Se levantó y se apoyó en uno de los brazos del sillón. Heathcliff se volvió hacia ella con una expresión de inmensa desesperanza en la mirada. Sus ojos, ahora húmedos, centelleaban al contemplarla, y su pecho se agitaba convulsivamente. Un instante estuvieron separados; luego Catalina se precipitó hacia él, y él la abrazó de tal modo, que temí que mi señora no saliera con vida de sus brazos. Cuando se separaron, ella cayó como exánime sobre la silla, y Heathcliff se desplomó en otra inmediata. Me acerqué a ver si la señora se había desmayado, y él, rechinando los dientes, echando espuma por la boca, me separó con furor. Me pareció que no me hallaba en compañía de seres humanos. Traté de hablarle, pero no parecía entenderme, y acabé apartándome llena de turbación.

Pero después Catalina hizo un movimiento, y esto me tranquilizó. Levantó la mano, cogió la cabeza de Heathcliff, y acercó su mejilla a la suya. Heathcliff la cubrió de exasperadas caricias y le dijo, con un acento feroz:

-Ahora me demuestras lo cruel y falsa que has sido conmigo. ¿Por qué me desdeñaste? ¿Por qué hiciste traición a tu propia alma?

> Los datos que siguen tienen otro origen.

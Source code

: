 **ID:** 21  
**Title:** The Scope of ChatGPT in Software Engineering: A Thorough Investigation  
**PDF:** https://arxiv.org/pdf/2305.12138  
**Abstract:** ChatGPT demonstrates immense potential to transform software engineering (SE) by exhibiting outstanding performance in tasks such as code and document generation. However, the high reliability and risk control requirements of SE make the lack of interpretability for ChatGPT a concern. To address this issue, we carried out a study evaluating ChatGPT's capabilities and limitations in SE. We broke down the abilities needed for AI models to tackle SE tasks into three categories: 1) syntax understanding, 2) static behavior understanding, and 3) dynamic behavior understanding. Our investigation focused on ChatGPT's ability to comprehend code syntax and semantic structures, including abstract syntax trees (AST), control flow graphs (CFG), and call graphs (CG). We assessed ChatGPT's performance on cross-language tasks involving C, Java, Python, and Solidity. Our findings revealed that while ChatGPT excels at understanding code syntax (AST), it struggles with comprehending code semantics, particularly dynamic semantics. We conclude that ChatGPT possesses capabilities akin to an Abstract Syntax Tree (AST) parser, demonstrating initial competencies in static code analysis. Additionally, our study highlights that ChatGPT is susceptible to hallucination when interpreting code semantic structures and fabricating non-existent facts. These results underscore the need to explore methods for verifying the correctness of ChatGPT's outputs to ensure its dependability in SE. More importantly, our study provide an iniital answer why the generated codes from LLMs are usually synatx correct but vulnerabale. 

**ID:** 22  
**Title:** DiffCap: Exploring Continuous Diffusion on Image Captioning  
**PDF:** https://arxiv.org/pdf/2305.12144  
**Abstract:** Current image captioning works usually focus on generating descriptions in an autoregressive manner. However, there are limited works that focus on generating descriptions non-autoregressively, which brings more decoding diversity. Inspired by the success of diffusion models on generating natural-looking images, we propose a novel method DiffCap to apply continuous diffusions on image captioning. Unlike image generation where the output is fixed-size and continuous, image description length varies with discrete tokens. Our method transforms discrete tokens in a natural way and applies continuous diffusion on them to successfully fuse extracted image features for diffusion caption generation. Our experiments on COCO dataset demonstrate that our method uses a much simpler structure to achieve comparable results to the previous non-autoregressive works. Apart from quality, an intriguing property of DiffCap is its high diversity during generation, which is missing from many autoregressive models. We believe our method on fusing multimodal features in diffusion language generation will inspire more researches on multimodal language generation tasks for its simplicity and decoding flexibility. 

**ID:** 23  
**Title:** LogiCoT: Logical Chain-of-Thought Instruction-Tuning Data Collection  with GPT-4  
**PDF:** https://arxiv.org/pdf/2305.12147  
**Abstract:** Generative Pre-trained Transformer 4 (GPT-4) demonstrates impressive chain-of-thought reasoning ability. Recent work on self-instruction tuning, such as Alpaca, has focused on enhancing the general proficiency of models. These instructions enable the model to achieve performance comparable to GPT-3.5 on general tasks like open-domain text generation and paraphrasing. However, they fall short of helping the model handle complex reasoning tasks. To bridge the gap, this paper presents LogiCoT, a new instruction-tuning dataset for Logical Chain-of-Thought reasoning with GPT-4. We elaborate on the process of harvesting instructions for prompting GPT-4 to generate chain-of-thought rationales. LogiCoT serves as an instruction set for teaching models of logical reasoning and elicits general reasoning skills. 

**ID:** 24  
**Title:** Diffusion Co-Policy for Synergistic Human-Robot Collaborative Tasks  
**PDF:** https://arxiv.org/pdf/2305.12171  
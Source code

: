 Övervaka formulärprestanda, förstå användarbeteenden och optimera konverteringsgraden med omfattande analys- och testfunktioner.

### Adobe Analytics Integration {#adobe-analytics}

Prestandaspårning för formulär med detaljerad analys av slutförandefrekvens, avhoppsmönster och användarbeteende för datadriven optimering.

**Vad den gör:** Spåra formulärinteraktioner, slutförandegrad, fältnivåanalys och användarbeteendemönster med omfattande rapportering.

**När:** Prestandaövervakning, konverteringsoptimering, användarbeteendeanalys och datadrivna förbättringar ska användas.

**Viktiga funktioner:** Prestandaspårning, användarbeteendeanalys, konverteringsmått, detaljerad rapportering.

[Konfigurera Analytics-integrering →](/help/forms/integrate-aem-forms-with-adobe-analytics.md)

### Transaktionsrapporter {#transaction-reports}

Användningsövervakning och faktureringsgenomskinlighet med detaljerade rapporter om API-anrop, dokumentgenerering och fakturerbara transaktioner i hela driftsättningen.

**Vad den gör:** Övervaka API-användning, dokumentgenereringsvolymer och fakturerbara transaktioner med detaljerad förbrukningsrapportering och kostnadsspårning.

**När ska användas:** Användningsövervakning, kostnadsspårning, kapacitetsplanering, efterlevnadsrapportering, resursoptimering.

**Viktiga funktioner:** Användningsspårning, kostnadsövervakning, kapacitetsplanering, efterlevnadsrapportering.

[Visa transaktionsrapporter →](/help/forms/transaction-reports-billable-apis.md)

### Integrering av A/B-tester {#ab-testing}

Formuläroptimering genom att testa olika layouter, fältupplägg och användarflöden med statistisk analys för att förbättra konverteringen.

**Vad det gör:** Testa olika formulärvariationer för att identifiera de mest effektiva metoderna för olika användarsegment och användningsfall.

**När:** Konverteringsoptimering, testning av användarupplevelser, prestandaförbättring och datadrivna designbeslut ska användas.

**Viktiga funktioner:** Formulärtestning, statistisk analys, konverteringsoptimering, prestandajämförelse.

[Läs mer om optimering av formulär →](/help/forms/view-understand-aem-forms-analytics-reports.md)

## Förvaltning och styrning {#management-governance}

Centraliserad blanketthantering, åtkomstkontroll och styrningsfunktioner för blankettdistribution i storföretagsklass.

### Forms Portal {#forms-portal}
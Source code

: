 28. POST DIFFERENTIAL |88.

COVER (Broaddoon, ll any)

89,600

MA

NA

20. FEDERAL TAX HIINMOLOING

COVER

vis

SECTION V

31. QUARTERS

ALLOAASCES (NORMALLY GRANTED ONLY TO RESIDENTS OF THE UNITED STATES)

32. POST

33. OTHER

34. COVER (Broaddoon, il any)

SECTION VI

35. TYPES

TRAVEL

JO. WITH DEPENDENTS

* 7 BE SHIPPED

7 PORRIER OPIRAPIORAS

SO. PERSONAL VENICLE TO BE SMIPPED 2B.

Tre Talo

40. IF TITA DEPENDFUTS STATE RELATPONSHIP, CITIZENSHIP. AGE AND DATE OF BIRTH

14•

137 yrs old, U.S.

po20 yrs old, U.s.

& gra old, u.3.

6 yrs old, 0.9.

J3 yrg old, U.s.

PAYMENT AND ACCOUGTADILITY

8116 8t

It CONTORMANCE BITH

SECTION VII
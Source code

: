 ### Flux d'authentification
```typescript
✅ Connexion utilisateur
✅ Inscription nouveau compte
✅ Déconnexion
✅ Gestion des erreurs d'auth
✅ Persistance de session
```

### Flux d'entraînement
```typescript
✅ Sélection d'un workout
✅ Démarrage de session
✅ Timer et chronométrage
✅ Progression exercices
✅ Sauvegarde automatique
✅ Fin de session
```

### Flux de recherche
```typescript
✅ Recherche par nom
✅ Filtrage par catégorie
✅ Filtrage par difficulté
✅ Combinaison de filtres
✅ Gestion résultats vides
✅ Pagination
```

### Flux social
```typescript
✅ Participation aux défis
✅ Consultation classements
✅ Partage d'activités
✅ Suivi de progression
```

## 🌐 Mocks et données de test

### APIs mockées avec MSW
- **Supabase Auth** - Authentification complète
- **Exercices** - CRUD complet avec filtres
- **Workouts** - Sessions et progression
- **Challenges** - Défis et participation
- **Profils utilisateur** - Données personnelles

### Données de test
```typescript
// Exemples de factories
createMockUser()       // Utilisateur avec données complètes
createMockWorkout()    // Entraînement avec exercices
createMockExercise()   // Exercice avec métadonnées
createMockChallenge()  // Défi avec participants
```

No sé decirte ni una palabra de consuelo, no te la mereces... Bésame y llora todo lo que quieras, arráncame besos y lágrimas, que ellas te abrasarán y serán tu condenación. Tú misma te has matado. Si me querías, ¿con qué derecho me abandonaste? ¡Y por un mezquino capricho que sentiste hacia Linton! Ni la miseria, ni la bajeza, ni aun la muerte nos hubieran separado, y tú, sin embargo, nos separaste por tu propia voluntad. No soy yo quien ha desgarrado tu corazón. Te lo has desgarrado tú, y al desgarrártelo has desgarrado el mío... Y si yo soy más fuerte, ¡peor para mí! ¿Para qué quiero vivir cuando tú ... ? ¡Oh, Dios, quisiera estar contigo en la tumba!

-¡Déjame! -respondió Catalina sollozando-. Si he causado mal, lo pago con mi muerte. Basta. También tú me abandonaste, pero no te lo reprocho y te he perdonado. ¡Perdóname tú también!

-¡Perdonarte cuando veo esos ojos y toco esas manos enflaquecidas! Bésame, pero no me mires. Sí; te perdono. ¡Amo a quien me mata! Pero ¿cómo puedo perdonar a quien te mata a ti?

Callaron, juntaron sus rostros y mutuamente se bañaron en lágrimas. No sé si me equivoqué al suponer que Heathcliff lloraba también, pero, en verdad, el caso no era para menos.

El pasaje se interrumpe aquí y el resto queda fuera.